TEHRAN, April 23 (Reuters) - Iran plans to privatise major segments of its oil and petrochemical sectors as part of a drive to modernise the ageing industries, Oil Minister Bijan Zangeneh said on Sunday.

``Our goal is to bring the energy industry up to date and increase productivity,'' Zangeneh said in a speech inaugurating an international exhibition of oil, gas and petrochemical technologies.

``The industry has historically been facing backwardness, and we should quickly make up for it and have a modern industry,'' he said of Iran's 90 year old oil industry, the main component of the Iranian economy.

Zangeneh said the government planned to invest $10 billion over the next five years to streamline its energy industry, including $4 billion for the petrochemical sector.

``We plan to change the structure of the energy industry and improve efficiency,'' he said.

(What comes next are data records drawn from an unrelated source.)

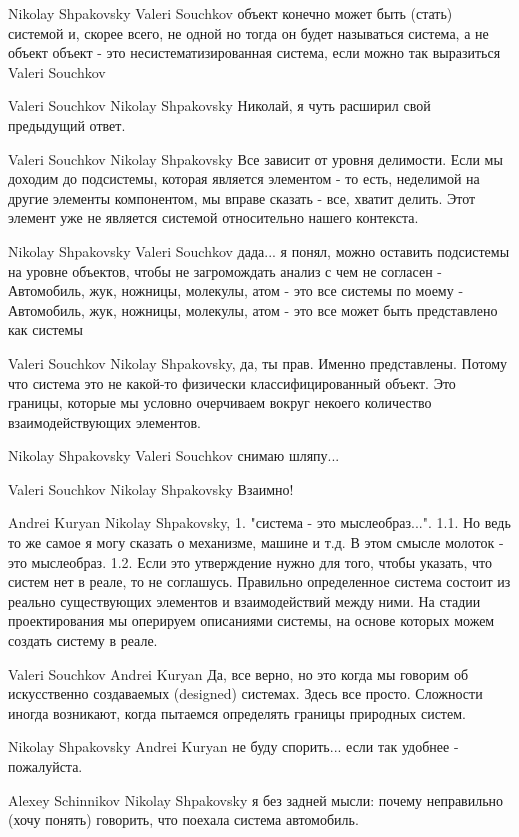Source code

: \documentclass[11pt,a4paper]{article}
\begin{document}
Nikolay Shpakovsky Valeri Souchkov объект конечно может быть (стать) системой
и, скорее всего, не одной но тогда он будет называться система, а не объект
объект - это несистематизированная система, если можно так выразиться 
Valeri Souchkov

Valeri Souchkov Nikolay Shpakovsky Николай, я чуть расширил свой предыдущий
ответ.

Valeri Souchkov Nikolay Shpakovsky Все зависит от уровня делимости. Если мы
доходим до подсистемы, которая является элементом - то есть, неделимой на
другие элементы компонентом, мы вправе сказать - все, хватит делить. Этот
элемент уже не является системой относительно нашего контекста.  

Nikolay Shpakovsky Valeri Souchkov дада... я понял, можно оставить подсистемы
на уровне объектов, чтобы не загромождать анализ с чем не согласен -
Автомобиль, жук, ножницы, молекулы, атом - это все системы по моему -
Автомобиль, жук, ножницы, молекулы, атом - это все может быть представлено как
системы

Valeri Souchkov Nikolay Shpakovsky, да, ты прав. Именно представлены. Потому
что система это не какой-то физически классифицированный объект. Это границы,
которые мы условно очерчиваем вокруг некоего количество взаимодействующих
элементов.

Nikolay Shpakovsky Valeri Souchkov снимаю шляпу...

Valeri Souchkov Nikolay Shpakovsky Взаимно!

Andrei Kuryan Nikolay Shpakovsky, 1. "система - это мыслеобраз...".  1.1. Но
ведь то же самое я могу сказать о механизме, машине и т.д. В этом смысле
молоток - это мыслеобраз.  1.2. Если это утверждение нужно для того, чтобы
указать, что систем нет в реале, то не соглашусь. Правильно определенное
система состоит из реально существующих элементов и взаимодействий между
ними. На стадии проектирования мы оперируем описаниями системы, на основе
которых можем создать систему в реале.

Valeri Souchkov Andrei Kuryan Да, все верно, но это когда мы говорим об
искусственно создаваемых (designed) системах. Здесь все просто. Сложности
иногда возникают, когда пытаемся определять границы природных систем.  

Nikolay Shpakovsky Andrei Kuryan не буду спорить... если так удобнее -
пожалуйста.

Alexey Schinnikov Nikolay Shpakovsky я без задней мысли: почему неправильно
(хочу понять) говорить, что поехала система автомобиль.
\end{document}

The minister said low-technology industries in the oil sector would be transferred to the private sector, including those producing petroleum derivatives.

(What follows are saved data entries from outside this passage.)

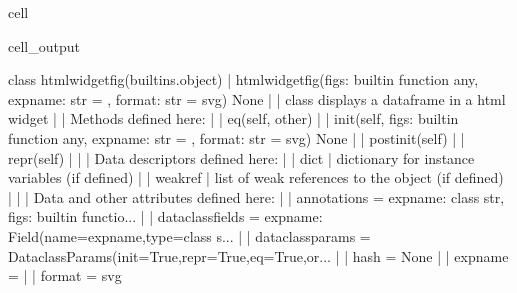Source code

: \documentclass[letterpaper,10pt,english]{jupyterBook}
\begin{document}
\begin{sphinxuseclass}{cell}
\begin{sphinxVerbatimOutput}
\begin{sphinxuseclass}{cell_output}
\begin{sphinxVerbatim}[commandchars=\\\{\}]
    class htmlwidget\PYGZus{}fig(builtins.object)
     |  htmlwidget\PYGZus{}fig(figs: \PYGZlt{}built\PYGZhy{}in function any\PYGZgt{}, expname: str = \PYGZsq{}\PYGZsq{}, format: str = \PYGZsq{}svg\PYGZsq{}) \PYGZhy{}\PYGZgt{} None
     |  
     |  class displays a dataframe in a html widget
     |  
     |  Methods defined here:
     |  
     |  \PYGZus{}\PYGZus{}eq\PYGZus{}\PYGZus{}(self, other)
     |  
     |  \PYGZus{}\PYGZus{}init\PYGZus{}\PYGZus{}(self, figs: \PYGZlt{}built\PYGZhy{}in function any\PYGZgt{}, expname: str = \PYGZsq{}\PYGZsq{}, format: str = \PYGZsq{}svg\PYGZsq{}) \PYGZhy{}\PYGZgt{} None
     |  
     |  \PYGZus{}\PYGZus{}post\PYGZus{}init\PYGZus{}\PYGZus{}(self)
     |  
     |  \PYGZus{}\PYGZus{}repr\PYGZus{}\PYGZus{}(self)
     |  
     |  \PYGZhy{}\PYGZhy{}\PYGZhy{}\PYGZhy{}\PYGZhy{}\PYGZhy{}\PYGZhy{}\PYGZhy{}\PYGZhy{}\PYGZhy{}\PYGZhy{}\PYGZhy{}\PYGZhy{}\PYGZhy{}\PYGZhy{}\PYGZhy{}\PYGZhy{}\PYGZhy{}\PYGZhy{}\PYGZhy{}\PYGZhy{}\PYGZhy{}\PYGZhy{}\PYGZhy{}\PYGZhy{}\PYGZhy{}\PYGZhy{}\PYGZhy{}\PYGZhy{}\PYGZhy{}\PYGZhy{}\PYGZhy{}\PYGZhy{}\PYGZhy{}\PYGZhy{}\PYGZhy{}\PYGZhy{}\PYGZhy{}\PYGZhy{}\PYGZhy{}\PYGZhy{}\PYGZhy{}\PYGZhy{}\PYGZhy{}\PYGZhy{}\PYGZhy{}\PYGZhy{}\PYGZhy{}\PYGZhy{}\PYGZhy{}\PYGZhy{}\PYGZhy{}\PYGZhy{}\PYGZhy{}\PYGZhy{}\PYGZhy{}\PYGZhy{}\PYGZhy{}\PYGZhy{}\PYGZhy{}\PYGZhy{}\PYGZhy{}\PYGZhy{}\PYGZhy{}\PYGZhy{}\PYGZhy{}\PYGZhy{}\PYGZhy{}\PYGZhy{}\PYGZhy{}
     |  Data descriptors defined here:
     |  
     |  \PYGZus{}\PYGZus{}dict\PYGZus{}\PYGZus{}
     |      dictionary for instance variables (if defined)
     |  
     |  \PYGZus{}\PYGZus{}weakref\PYGZus{}\PYGZus{}
     |      list of weak references to the object (if defined)
     |  
     |  \PYGZhy{}\PYGZhy{}\PYGZhy{}\PYGZhy{}\PYGZhy{}\PYGZhy{}\PYGZhy{}\PYGZhy{}\PYGZhy{}\PYGZhy{}\PYGZhy{}\PYGZhy{}\PYGZhy{}\PYGZhy{}\PYGZhy{}\PYGZhy{}\PYGZhy{}\PYGZhy{}\PYGZhy{}\PYGZhy{}\PYGZhy{}\PYGZhy{}\PYGZhy{}\PYGZhy{}\PYGZhy{}\PYGZhy{}\PYGZhy{}\PYGZhy{}\PYGZhy{}\PYGZhy{}\PYGZhy{}\PYGZhy{}\PYGZhy{}\PYGZhy{}\PYGZhy{}\PYGZhy{}\PYGZhy{}\PYGZhy{}\PYGZhy{}\PYGZhy{}\PYGZhy{}\PYGZhy{}\PYGZhy{}\PYGZhy{}\PYGZhy{}\PYGZhy{}\PYGZhy{}\PYGZhy{}\PYGZhy{}\PYGZhy{}\PYGZhy{}\PYGZhy{}\PYGZhy{}\PYGZhy{}\PYGZhy{}\PYGZhy{}\PYGZhy{}\PYGZhy{}\PYGZhy{}\PYGZhy{}\PYGZhy{}\PYGZhy{}\PYGZhy{}\PYGZhy{}\PYGZhy{}\PYGZhy{}\PYGZhy{}\PYGZhy{}\PYGZhy{}\PYGZhy{}
     |  Data and other attributes defined here:
     |  
     |  \PYGZus{}\PYGZus{}annotations\PYGZus{}\PYGZus{} = \PYGZob{}\PYGZsq{}expname\PYGZsq{}: \PYGZlt{}class \PYGZsq{}str\PYGZsq{}\PYGZgt{}, \PYGZsq{}figs\PYGZsq{}: \PYGZlt{}built\PYGZhy{}in functio...
     |  
     |  \PYGZus{}\PYGZus{}dataclass\PYGZus{}fields\PYGZus{}\PYGZus{} = \PYGZob{}\PYGZsq{}expname\PYGZsq{}: Field(name=\PYGZsq{}expname\PYGZsq{},type=\PYGZlt{}class \PYGZsq{}s...
     |  
     |  \PYGZus{}\PYGZus{}dataclass\PYGZus{}params\PYGZus{}\PYGZus{} = \PYGZus{}DataclassParams(init=True,repr=True,eq=True,or...
     |  
     |  \PYGZus{}\PYGZus{}hash\PYGZus{}\PYGZus{} = None
     |  
     |  expname = \PYGZsq{}\PYGZsq{}
     |  
     |  format = \PYGZsq{}svg\PYGZsq{}
    

\end{sphinxVerbatim}
\end{sphinxuseclass}
\end{sphinxVerbatimOutput}
\end{sphinxuseclass}
\end{document}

Privatisation would be more extensive in the petrochemical sector, covering all the refineries, he said.

``We will actively support privatisation as far as the constitution allows us,'' Zangeneh said.

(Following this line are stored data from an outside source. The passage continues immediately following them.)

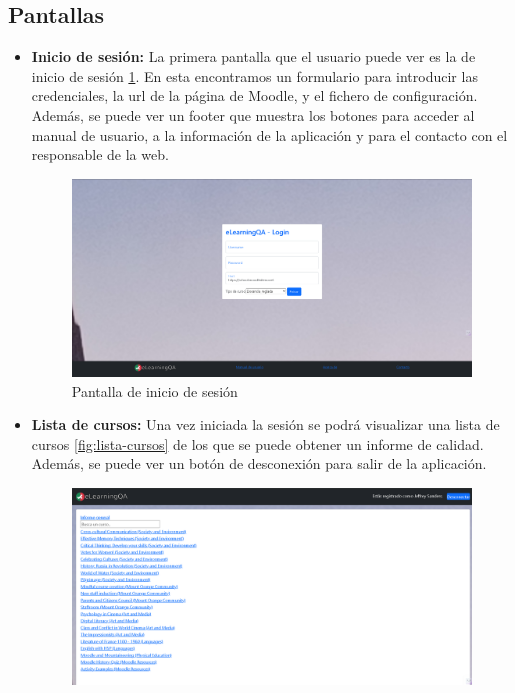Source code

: \subsection{Pantallas}
    \begin{itemize}
        \item \textbf{Inicio de sesión:} La primera pantalla que el usuario puede ver es la de inicio de sesión \ref{fig:pantalla-inicio}. En esta encontramos un formulario para introducir las credenciales, la url de la página de Moodle, y el fichero de configuración.
        Además, se puede ver un footer que muestra los botones para acceder al manual de usuario, a la información de la aplicación y para el contacto con el responsable de la web.
        \begin{figure}[H]
            \centering
            \includegraphics[width=1\linewidth]{img/incio-sesion.png}
            \caption{Pantalla de inicio de sesión}
            \label{fig:pantalla-inicio}
        \end{figure}
        \item \textbf{Lista de cursos:} Una vez iniciada la sesión se podrá visualizar una lista de cursos \ref{fig:lista-cursos} de los que se puede obtener un informe de calidad. Además, se puede ver un botón de desconexión para salir de la aplicación.
        \begin{figure}[H]
            \centering
            \includegraphics[width=1\linewidth]{img/lista-cursos.png}

\end{figure}
\end{itemize}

Iran's constitution, drafted after the 1979 Islamic revolution, places key economic sectors in state hands.

But the government of President Mohammad Khatami has managed to circumvent legal hurdles and secure legislative approval for privatisation of big industries, including oil and petrochemicals.

Khatami launched his five-year plan for economic recovery last month with promises to end the state's monopoly on the economy and trim government bureaucracy.

Iran has heavily invested in petrochemicals in search of greater profits from exports of derivatives. But crude exports are still the main source of hard currency.

Petrochemical exports account for nearly a sixth of Iran's non-crude exports.

Officials say petrochemical output has seen a five-fold increase since the revolution, reaching 13 million tonnes a year now. The industry plans to raise production to 35 million tonnes in five years.

Zangeneh said $2 billion worth of petrochemical contracts had been signed with foreign companies in the year to March, and another $2 billion will be signed this year.